Der finnische
Handy-Hersteller
Nokia startet mit drei Mobiltelefonen ins Jahr 2009 und hat sich dabei ein ganz unbescheidenes Ziel gesteckt: Das neue 6700 classic soll das Erbe des
Nokia 6300 antreten und sich zum Verkaufsschlager des Jahres mausern.

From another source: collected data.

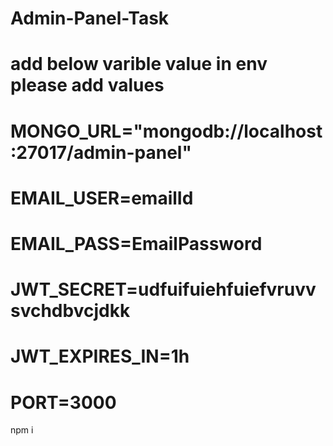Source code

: # Admin-Panel-Task

# add below varible value in env please add values 


# MONGO_URL="mongodb://localhost:27017/admin-panel"
# EMAIL_USER=emailId
# EMAIL_PASS=EmailPassword
# JWT_SECRET=udfuifuiehfuiefvruvvsvchdbvcjdkk
#  JWT_EXPIRES_IN=1h
# PORT=3000

npm i
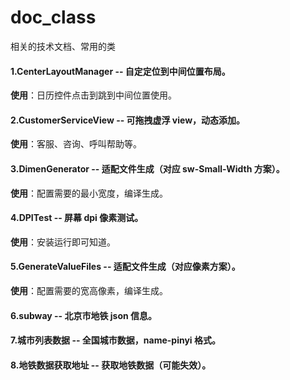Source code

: # doc_class
相关的技术文档、常用的类

#### 1.CenterLayoutManager -- 自定定位到中间位置布局。
**使用**：日历控件点击到跳到中间位置使用。

#### 2.CustomerServiceView -- 可拖拽虚浮 view，动态添加。
**使用**：客服、咨询、呼叫帮助等。

#### 3.DimenGenerator -- 适配文件生成（对应 sw-Small-Width 方案）。
**使用**：配置需要的最小宽度，编译生成。

#### 4.DPITest -- 屏幕 dpi 像素测试。
**使用**：安装运行即可知道。

#### 5.GenerateValueFiles -- 适配文件生成（对应像素方案）。
**使用**：配置需要的宽高像素，编译生成。

#### 6.subway -- 北京市地铁 json 信息。

#### 7.城市列表数据 -- 全国城市数据，name-pinyi 格式。

#### 8.地铁数据获取地址 -- 获取地铁数据（可能失效）。

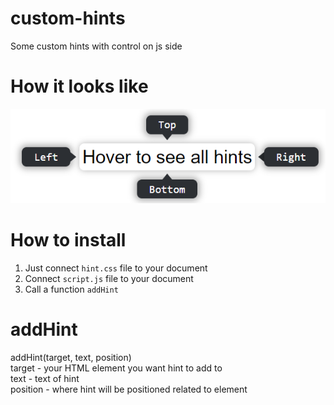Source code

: # custom-hints
Some custom hints with control on js side

# How it looks like
![How it looks](/example.png)

# How to install
1. Just connect `hint.css` file to your document
2. Connect `script.js` file to your document
3. Call a function `addHint`

# addHint
addHint(target, text, position)  
target - your HTML element you want hint to add to  
text - text of hint  
position - where hint will be positioned related to element  
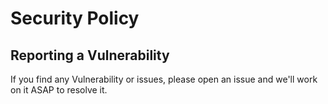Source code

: # Security Policy

## Reporting a Vulnerability

If you find any Vulnerability or issues, please open an issue and we'll work on it ASAP to resolve it.
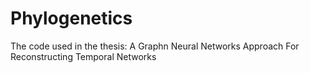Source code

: # Phylogenetics
The code used in the thesis: A Graphn Neural Networks Approach For Reconstructing Temporal Networks
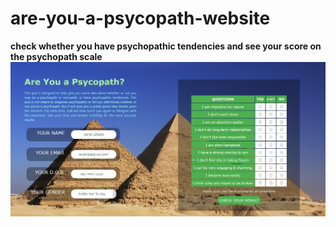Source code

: # are-you-a-psycopath-website
<b>check whether you have psychopathic tendencies and see your score on the psychopath scale</b><br>
![Screenshot](firefox_TJGuUYgdMR.jpg)

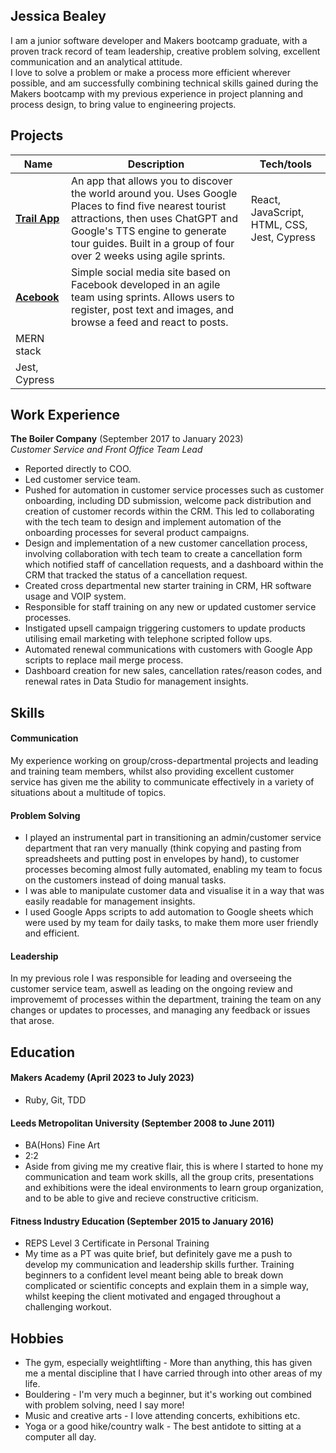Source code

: 
## Jessica Bealey

I am a junior software developer and Makers bootcamp graduate, with a proven track record of team leadership, creative problem solving, excellent communication and an analytical attitude.  
I love to solve a problem or make a process more efficient wherever possible, and am successfully combining technical skills gained during the Makers bootcamp with my previous experience in project planning and process design, to bring value to engineering projects.

## Projects

| Name                         | Description       | Tech/tools        |
| ---------------------------- | ----------------- | ----------------- |
| **[Trail App](https://github.com/jessbealey88/trail-app)**         | An app that allows you to discover the world around you. Uses Google Places to find five nearest tourist attractions, then uses ChatGPT and Google's TTS engine to generate tour guides. Built in a group of four over 2 weeks using agile sprints. | React, JavaScript, HTML, CSS, Jest, Cypress|
| **[Acebook](https://github.com/jessbealey88/acebook-mern-template)**  | Simple social media site based on Facebook developed in an agile team using sprints. Allows users to register, post text and images, and browse a feed and react to posts.
| MERN stack
Jest, Cypress         |

## Work Experience

**The Boiler Company** (September 2017 to January 2023)  
_Customer Service and Front Office Team Lead_

- Reported directly to COO.  
- Led customer service team. 
- Pushed for automation in customer service processes such as customer onboarding, including DD submission, welcome pack distribution and creation of customer records within the CRM. This led to collaborating with the tech team to design and implement automation of the onboarding processes for several product campaigns.
- Design and implementation of a new customer cancellation process, involving collaboration with tech team to create a cancellation form which notified staff of cancellation requests, and a dashboard within the CRM that tracked the status of a cancellation request.
- Created cross departmental new starter training in CRM, HR software usage and VOIP system.
- Responsible for staff training on any new or updated customer service processes.   
- Instigated upsell campaign triggering customers to update products utilising email marketing with telephone scripted follow ups.
- Automated renewal communications with customers with Google App scripts to replace mail merge process.  
- Dashboard creation for new sales, cancellation rates/reason codes, and renewal rates in Data Studio for management insights.




## Skills

#### Communication
My experience working on group/cross-departmental projects and leading and training team members, whilst also providing excellent customer service has given me the ability to communicate effectively in a variety of situations about a multitude of topics. 

#### Problem Solving

- I played an instrumental part in transitioning an admin/customer service department that ran very manually (think copying and pasting from spreadsheets and putting post in envelopes by hand), to customer processes becoming almost fully automated, enabling my team to focus on the customers instead of doing manual tasks.
- I was able to manipulate customer data and visualise it in a way that was easily readable for management insights.
- I used Google Apps scripts to add automation to Google sheets which were used by my team for daily tasks, to make them more user friendly and efficient.

#### Leadership
In my previous role I was responsible for leading and overseeing the customer service team, aswell as leading on the ongoing review and improvememt of processes within the department, training the team on any changes or updates to processes, and managing any feedback or issues that arose.


## Education

#### Makers Academy (April 2023 to July 2023)
- Ruby, Git, TDD

#### Leeds Metropolitan University (September 2008 to June 2011)

- BA(Hons) Fine Art
- 2:2
- Aside from giving me my creative flair, this is where I started to hone my communication and team work skills, all the group crits, presentations and exhibitions were the ideal environments to learn group organization, and to be able to give and recieve constructive criticism. 

#### Fitness Industry Education (September 2015 to January 2016)

- REPS Level 3 Certificate in Personal Training
- My time as a PT was quite brief, but definitely gave me a push to develop my communication and leadership skills further. Training beginners to a confident level meant being able to break down complicated or scientific concepts and explain them in a simple way, whilst keeping the client motivated and engaged throughout a challenging workout.

## Hobbies

- The gym, especially weightlifting - More than anything, this has given me a mental discipline that I have carried through into other areas of my life.
- Bouldering - I'm very much a beginner, but it's working out combined with problem solving, need I say more!
- Music and creative arts - I love attending concerts, exhibitions etc.
- Yoga or a good hike/country walk - The best antidote to sitting at a computer all day.

<!--
**jessbealey88/jessbealey88** is a ✨ _special_ ✨ repository because its `README.md` (this file) appears on your GitHub profile.

Here are some ideas to get you started:

- 🔭 I’m currently working on ...
- 🌱 I’m currently learning ...
- 👯 I’m looking to collaborate on ...
- 🤔 I’m looking for help with ...
- 💬 Ask me about ...
- 📫 How to reach me: ...
- 😄 Pronouns: ...
- ⚡ Fun fact: ...
-->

Ablösung für den Bestseller
Das schwarz-silberne Gerät mit Tastenfeld aus Metall zählt wie die übrigen zwei vorgestellten Handys zur Mittelklasse und sponsort eine 5-Megapixel-Kamera und GPS-Navigation per
Nokia Maps. Der interne Speicher lässt sich auf bis zu acht Gigabyte (GB) aufstocken,
mobiles Internet gibt via
UMTS beziehungsweise
HSDPA. Den Preis gibt Nokia mit voraussichtlich 235 Euro an, inklusive Umsatzsteuer wären es dann rund 280 Euro.
Zwei weitere Handys ab 77 Euro
Auf der nächsten Preisstufe steht das 6303 classic für rund 160 Euro, das ein GB internen Speicher und bis zu sieben Stunden Sprechzeit bietet. Für Hobby-Fotografen steht eine 3,2-Megapixel-Kamera bereit, mit der sich auch MPEG4-Videos in VGA-Auflösung drehen lassen. Angesehen werden können diese auf dem 5,6 Zentimeter großen Display. Auch dieses Modell kann per GPS navigieren und ist mit einem Standard-3,5-mm-Audio-Anschluss bestückt, so dass man das Handy mit herkömmlichen Ohrhörern als MP3-Player nutzen kann.
Von links nach rechts: Das 2700, das 6303 und das 6700 classic. Bilder: Nokia
Am günstigsten ist das 2700 classic zu haben. Das Handy für 65 Euro netto – beziehungsweise etwa 77 Euro mit Umsatzsteuer – basiert auf der Series40-Plattform und unterstützt daher auch den E-Mail-Dienst
Mail on Ovi. Auf einen integrierten
MP3-Player, ein FM Radio und Bluetooth muss der Nutzer ebenso wenig verzichten wie auf die obligatorische Kamera (zwei Megapixel). Was der Käufer in dieser Preisklasse nicht erwarten darf, ist UMTS. Stattdessen kann er per
GPRS und
EDGE surfen. Das 2700 verträgt maximal zwei GB große Speicherkarten und ermöglicht bis zu sechs Stunden Telefonieren.
Das Handy-Trio soll ab dem zweiten Quartal verfügbar sein.